By B. V. K. FRENCH / Avco Corp., Electronics and Ordnance Division

Scaled-up version of a broadband microwave horn makes an excellent TV and FM antenna that can be mounted in confined indoor areas such as attic crawl spaces.

AMONG the vicissitudes and occupational hazards of professional existence in the electronic industry, is the necessity of compromising a desire for high-quality, noise-free TV and FM reception with the rabbit ears pick-up usually imposed by apartment-house regulations.

Having lived in apartments in five large metropolitan areas, the writer has found that apartment rules prohibit the use of an outdoor antenna, or at least one visible from outside the building; multiple ghosts are invariably present due to reflections from the framework of nearby buildings, power lines, or other metallic structures; commutator-type electrical appliances such as kitchen mixers, vacuum cleaners, and electric razors cause a high intermittent noise level in multiple-unit apartments; and conditions are often aggravated by nearby shopping centers or service stations with flashing signs, animated displays, or other electrical noise-producers.

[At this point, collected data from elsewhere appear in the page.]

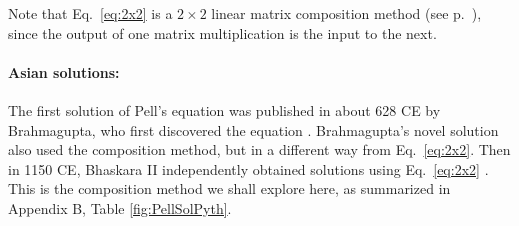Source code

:\documentclass{ximera}
\begin{document}
Note that Eq.~\ref{eq:2x2} is a $2\times 2$ linear matrix composition method (see p.~\pageref{composition}),
since the output of one matrix multiplication is the input to the next.

\paragraph{Asian solutions:} 
The first solution of Pell's equation was published in about 628 CE by Brahmagupta, who first discovered
the equation \citep[p.~46]{JS10}.  Brahmagupta's novel solution also used the composition method, but
in a different way from Eq.~\ref{eq:2x2}.
Then in 1150 CE, Bhaskara II independently obtained solutions using Eq.~\ref{eq:2x2} \citep[p.69]{JS10}. 
This is the composition method we shall explore here, as summarized in Appendix B, Table \ref{fig:PellSolPyth}.
\end{document}

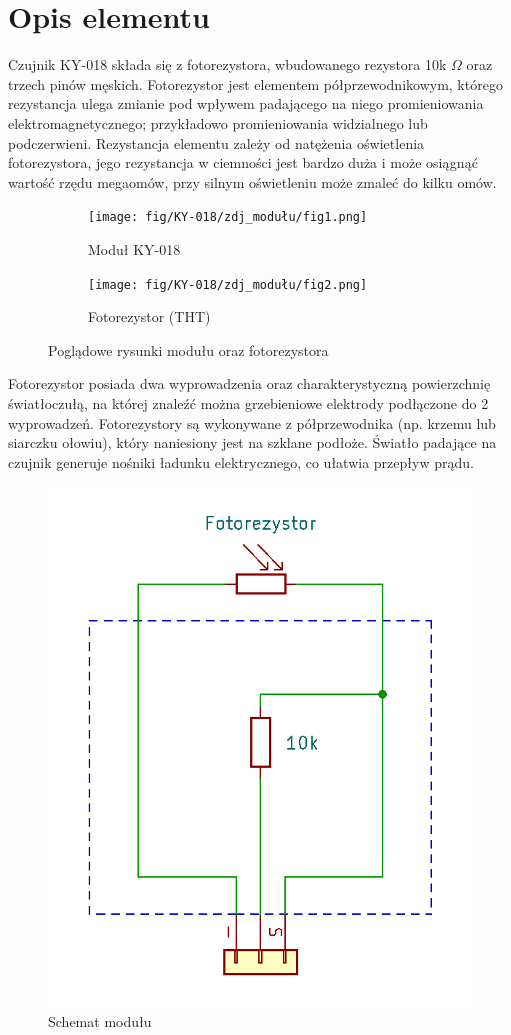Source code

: \documentclass[11pt, a4paper]{article}
\author{Dawid Wasung}
\institute{Instytut Robotyki i Inteligencji Maszynowej}
\begin{document}
\newpage

\section*{Opis elementu} 
Czujnik KY-018 składa się z fotorezystora, wbudowanego rezystora 10k $\Omega$ oraz trzech pinów męskich. Fotorezystor jest elementem półprzewodnikowym, którego rezystancja ulega zmianie pod wpływem padającego na niego promieniowania elektromagnetycznego; przykładowo promieniowania widzialnego lub podczerwieni. Rezystancja elementu zależy od natężenia oświetlenia fotorezystora, jego rezystancja w ciemności jest bardzo duża i może osiągnąć wartość rzędu megaomów, przy silnym oświetleniu może zmaleć do kilku omów.
\vspace{0.5cm}
\begin{figure}[h!]
\centering
\begin{subfigure}{.5\textwidth}
  \centering
  \texttt{[image: fig/KY-018/zdj\_modułu/fig1.png]}
  \caption{Moduł KY-018 \cite{ArduinoModules:Switch}}
  \label{fig:sub1}
\end{subfigure}%
\begin{subfigure}{.5\textwidth}
  \centering
  \texttt{[image: fig/KY-018/zdj\_modułu/fig2.png]}
  \caption{Fotorezystor (THT) \cite{ArduinoModules:grab}}
  \label{fig:sub2}
\end{subfigure}
\caption{Poglądowe rysunki modułu oraz fotorezystora}
\label{fig:test}
\end{figure}

Fotorezystor posiada dwa wyprowadzenia oraz charakterystyczną powierzchnię światłoczułą, na której znaleźć można grzebieniowe elektrody podłączone do 2 wyprowadzeń. Fotorezystory są wykonywane z półprzewodnika (np. krzemu lub siarczku ołowiu), który naniesiony jest na szklane podłoże. Światło padające na czujnik generuje nośniki ładunku elektrycznego, co ułatwia przepływ prądu.

\begin{figure}[h!]
\centering
\includegraphics[width=.37\linewidth]{fig/KY-018/zasada_dzialania/schemacik.png}
\caption{Schemat modułu}
\label{fig:sub2}
\end{figure}
\end{document}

Single unit suburban dwellings on which an outside antenna is objectionable for aesthetic or other reasons are often subject to the same restrictions as multiple unit urban apartment houses.

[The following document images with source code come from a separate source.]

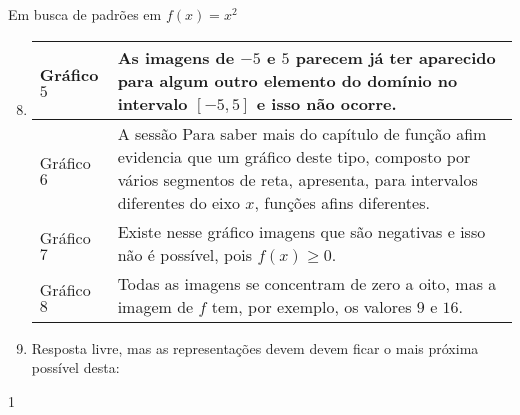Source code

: \clearmargin
\begin{answer}{Em busca de padrões em \(f(x)=x^2\)}
{
\begin{enumerate}\setcounter{enumi}{7}
\item {}
{
\resizebox{.9\linewidth}{!}
{
\begin{tabular}{|e{.15\linewidth}|e{.8\linewidth}|}
\hline
Gráfico \(5\) & As imagens de \(-5\) e \(5\) parecem já ter aparecido para algum outro elemento do domínio no intervalo \([-5,5]\) e isso não ocorre. \tabularnewline
\hline
Gráfico \(6\) & A sessão Para saber mais do capítulo de função afim evidencia que um gráfico deste tipo, composto por vários segmentos de reta, apresenta, para intervalos diferentes do eixo \(x\), funções afins diferentes. \tabularnewline
\hline
Gráfico \(7\) & Existe nesse gráfico imagens que são negativas e isso não é possível, pois \(f(x) \geq 0\). \tabularnewline
\hline
Gráfico \(8\) & Todas as imagens se concentram de zero a oito, mas a imagem de \(f\) tem, por exemplo, os valores \(9\) e \(16\). \tabularnewline
\hline
\end{tabular}

}}

\item Resposta livre, mas as representações devem devem ficar o mais próxima possível desta:
\end{enumerate}
}{1}
\end{answer}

Fig. 1. Dominant mode cut-off frequency versus physical dimensions for the broadband equilateral horn antenna described.

Under these conditions, the only possible solution lies in using the attic of the single unit dwelling or the attic crawl area of the apartment. Here, convincing the landlord or rental agency that the installation will not damage the building or constitute any greater fire or lightning hazard than is presented by the electrical wiring of the building itself, is the only major problem. The lead-in from the antenna is routed unobtrusively down the corner of a clothes closet and along the baseboard of the room to the receiver to provide a finished installation.

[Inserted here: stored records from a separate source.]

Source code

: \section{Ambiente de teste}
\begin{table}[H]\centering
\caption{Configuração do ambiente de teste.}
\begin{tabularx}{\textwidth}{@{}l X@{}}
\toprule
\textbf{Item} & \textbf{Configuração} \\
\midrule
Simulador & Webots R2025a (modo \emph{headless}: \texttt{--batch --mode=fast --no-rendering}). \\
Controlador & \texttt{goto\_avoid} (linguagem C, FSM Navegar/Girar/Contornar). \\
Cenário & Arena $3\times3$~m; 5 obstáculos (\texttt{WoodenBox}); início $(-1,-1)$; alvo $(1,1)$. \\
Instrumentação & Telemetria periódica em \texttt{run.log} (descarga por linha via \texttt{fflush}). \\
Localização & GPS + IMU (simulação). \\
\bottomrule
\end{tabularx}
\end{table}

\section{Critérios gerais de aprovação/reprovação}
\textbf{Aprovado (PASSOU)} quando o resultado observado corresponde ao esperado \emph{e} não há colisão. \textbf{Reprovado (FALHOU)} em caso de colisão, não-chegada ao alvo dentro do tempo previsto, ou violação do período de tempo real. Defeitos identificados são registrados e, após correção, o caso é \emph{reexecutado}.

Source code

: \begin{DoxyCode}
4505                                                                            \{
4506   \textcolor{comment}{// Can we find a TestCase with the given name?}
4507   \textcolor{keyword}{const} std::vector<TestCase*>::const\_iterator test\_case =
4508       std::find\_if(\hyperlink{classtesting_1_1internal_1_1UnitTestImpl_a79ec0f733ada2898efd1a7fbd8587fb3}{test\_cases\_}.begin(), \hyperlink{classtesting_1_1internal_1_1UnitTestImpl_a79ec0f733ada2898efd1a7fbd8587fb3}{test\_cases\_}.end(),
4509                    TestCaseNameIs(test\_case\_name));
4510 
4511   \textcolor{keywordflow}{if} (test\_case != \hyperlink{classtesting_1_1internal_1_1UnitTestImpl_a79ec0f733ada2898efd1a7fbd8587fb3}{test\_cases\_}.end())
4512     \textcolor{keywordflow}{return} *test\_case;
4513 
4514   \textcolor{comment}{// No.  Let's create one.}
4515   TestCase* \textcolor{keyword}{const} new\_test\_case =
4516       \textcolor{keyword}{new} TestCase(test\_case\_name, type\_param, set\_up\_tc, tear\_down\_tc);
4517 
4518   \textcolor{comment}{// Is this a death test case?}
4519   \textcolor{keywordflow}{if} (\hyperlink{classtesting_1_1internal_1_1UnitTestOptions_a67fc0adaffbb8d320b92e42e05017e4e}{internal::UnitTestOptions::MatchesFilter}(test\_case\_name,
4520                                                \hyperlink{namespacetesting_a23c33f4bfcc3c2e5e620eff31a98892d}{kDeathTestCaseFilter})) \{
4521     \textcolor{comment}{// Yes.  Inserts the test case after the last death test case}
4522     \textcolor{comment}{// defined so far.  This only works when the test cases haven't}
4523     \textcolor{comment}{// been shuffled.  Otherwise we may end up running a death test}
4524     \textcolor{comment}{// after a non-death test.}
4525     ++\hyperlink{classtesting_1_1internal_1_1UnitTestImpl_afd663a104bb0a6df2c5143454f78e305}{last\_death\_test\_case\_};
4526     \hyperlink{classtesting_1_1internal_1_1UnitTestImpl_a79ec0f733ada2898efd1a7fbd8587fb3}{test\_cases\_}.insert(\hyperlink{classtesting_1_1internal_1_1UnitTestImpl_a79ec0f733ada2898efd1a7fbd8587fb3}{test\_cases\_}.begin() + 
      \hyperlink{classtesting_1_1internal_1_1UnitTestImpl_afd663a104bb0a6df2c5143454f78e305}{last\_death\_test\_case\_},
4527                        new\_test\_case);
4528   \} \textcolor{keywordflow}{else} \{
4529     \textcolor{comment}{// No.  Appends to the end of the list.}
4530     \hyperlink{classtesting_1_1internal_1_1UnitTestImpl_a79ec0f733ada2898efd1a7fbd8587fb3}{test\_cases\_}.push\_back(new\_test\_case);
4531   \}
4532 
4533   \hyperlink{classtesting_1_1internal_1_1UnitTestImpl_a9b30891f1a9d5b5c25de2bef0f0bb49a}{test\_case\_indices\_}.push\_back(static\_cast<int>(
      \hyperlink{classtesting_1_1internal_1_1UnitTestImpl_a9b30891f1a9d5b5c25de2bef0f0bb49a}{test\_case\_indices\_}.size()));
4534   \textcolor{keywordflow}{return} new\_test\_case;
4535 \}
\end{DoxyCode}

Elimination of ghosts and man-made noise dictate the use of antenna structures which have extremely high front–to-back ratios, high gain for horizontally polarized television and FM transmission but with reduced pick-up of vertically polarized radiation such as noise. Additional important requirements are broad frequency response and a good impedance match over the required frequency band. The last two considerations are particularly important when the desired stations are widely separated in the TV band, or when color reception is a requirement.

The choice of antenna type to fulfill these requirements depends largely upon the receiver location with respect to: number and frequency allocations of required TV broadcast transmitters; angular relationship between the incident direct signal from the transmitter and the reflected signal causing the ghost; and adequate antenna gain to produce pictures with a sufficiently high signal-to-noise ratio.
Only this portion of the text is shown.